Start of Data for this task

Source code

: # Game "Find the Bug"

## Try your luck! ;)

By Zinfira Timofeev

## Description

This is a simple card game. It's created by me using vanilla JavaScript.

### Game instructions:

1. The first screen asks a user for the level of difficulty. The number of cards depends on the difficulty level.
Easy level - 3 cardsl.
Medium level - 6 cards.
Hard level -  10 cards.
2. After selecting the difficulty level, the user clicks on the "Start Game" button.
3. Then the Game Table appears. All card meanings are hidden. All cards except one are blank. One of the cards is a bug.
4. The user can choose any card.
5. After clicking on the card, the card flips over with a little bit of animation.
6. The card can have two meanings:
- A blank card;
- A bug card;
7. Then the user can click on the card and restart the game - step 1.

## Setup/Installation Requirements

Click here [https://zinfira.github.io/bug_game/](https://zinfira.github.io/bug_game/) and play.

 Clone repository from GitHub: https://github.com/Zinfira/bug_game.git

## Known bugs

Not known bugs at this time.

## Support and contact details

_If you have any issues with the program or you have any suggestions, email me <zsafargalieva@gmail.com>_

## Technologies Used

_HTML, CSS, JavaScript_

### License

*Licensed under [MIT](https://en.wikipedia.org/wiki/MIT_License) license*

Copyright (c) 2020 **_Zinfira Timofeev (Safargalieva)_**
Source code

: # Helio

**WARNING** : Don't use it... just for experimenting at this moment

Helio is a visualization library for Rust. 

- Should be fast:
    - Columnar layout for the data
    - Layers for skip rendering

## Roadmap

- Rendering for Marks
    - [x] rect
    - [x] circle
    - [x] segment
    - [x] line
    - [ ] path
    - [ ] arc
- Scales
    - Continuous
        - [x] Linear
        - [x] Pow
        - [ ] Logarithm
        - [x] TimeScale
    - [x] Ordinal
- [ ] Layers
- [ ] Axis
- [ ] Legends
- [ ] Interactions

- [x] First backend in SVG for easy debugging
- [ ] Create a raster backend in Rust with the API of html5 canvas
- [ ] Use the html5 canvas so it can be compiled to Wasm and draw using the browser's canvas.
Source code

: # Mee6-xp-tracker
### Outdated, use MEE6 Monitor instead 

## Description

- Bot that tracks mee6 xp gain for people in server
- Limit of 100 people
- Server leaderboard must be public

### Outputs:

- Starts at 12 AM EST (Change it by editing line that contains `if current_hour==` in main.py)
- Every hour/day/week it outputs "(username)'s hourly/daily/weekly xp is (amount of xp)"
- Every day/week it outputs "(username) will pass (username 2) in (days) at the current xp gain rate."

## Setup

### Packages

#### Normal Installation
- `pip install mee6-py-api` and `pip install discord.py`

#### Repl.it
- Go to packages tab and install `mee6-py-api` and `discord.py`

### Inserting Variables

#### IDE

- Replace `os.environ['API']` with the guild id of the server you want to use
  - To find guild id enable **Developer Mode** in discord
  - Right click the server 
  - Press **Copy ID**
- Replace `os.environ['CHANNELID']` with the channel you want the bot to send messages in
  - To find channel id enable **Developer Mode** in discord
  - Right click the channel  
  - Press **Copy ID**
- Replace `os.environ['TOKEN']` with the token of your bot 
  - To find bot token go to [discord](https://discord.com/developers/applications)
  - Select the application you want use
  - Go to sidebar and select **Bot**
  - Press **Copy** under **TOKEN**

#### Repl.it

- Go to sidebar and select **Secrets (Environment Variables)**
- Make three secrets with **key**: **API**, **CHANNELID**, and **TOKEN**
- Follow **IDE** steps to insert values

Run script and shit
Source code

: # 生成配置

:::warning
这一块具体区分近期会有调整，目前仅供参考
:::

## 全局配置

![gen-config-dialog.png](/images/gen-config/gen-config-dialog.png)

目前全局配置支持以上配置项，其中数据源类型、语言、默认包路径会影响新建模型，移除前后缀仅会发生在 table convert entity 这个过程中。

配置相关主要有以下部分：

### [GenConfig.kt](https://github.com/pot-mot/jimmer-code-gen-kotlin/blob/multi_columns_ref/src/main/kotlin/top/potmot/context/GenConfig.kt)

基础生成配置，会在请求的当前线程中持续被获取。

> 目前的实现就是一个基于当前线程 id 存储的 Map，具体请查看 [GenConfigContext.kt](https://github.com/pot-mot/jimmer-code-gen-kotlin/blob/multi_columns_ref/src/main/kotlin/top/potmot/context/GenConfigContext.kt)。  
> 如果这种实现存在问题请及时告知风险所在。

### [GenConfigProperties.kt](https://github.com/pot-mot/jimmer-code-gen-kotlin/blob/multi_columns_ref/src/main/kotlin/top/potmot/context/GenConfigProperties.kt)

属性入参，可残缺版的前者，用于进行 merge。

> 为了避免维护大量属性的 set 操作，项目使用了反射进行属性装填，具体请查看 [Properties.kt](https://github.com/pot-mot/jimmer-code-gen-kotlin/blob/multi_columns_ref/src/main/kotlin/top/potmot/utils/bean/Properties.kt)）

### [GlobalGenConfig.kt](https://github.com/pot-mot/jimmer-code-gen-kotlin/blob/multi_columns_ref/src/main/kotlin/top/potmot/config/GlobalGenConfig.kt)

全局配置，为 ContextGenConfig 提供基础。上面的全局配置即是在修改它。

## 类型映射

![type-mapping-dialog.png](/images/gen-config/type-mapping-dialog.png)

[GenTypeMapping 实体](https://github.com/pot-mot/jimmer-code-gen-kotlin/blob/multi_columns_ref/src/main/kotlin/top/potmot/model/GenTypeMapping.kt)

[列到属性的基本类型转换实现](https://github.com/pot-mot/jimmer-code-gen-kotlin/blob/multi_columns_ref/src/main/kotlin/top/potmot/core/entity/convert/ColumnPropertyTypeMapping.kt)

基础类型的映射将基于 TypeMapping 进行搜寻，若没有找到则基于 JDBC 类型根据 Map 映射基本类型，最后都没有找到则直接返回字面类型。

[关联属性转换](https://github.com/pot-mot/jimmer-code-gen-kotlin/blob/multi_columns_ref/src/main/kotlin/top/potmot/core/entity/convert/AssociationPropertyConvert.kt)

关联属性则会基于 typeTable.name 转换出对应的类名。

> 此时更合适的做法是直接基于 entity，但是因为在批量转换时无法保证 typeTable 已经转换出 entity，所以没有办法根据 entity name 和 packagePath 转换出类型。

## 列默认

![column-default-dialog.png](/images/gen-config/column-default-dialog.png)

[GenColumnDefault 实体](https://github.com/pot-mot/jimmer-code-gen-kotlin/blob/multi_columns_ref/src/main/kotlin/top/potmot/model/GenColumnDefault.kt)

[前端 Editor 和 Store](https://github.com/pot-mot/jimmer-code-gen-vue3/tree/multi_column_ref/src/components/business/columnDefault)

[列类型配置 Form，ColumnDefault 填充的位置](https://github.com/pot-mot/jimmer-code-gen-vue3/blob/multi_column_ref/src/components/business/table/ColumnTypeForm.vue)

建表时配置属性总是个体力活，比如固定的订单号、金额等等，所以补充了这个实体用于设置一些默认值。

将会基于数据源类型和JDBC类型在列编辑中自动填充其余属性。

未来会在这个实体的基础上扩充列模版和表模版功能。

End of Data for this task

Task requirements:
When a line contains the string "level", copy it from the records.

Reply:
1. The first screen asks a user for the level of difficulty. The number of cards depends on the difficulty level.
Easy level - 3 cardsl.
Medium level - 6 cards.
Hard level -  10 cards.
2. After selecting the difficulty level, the user clicks on the "Start Game" button.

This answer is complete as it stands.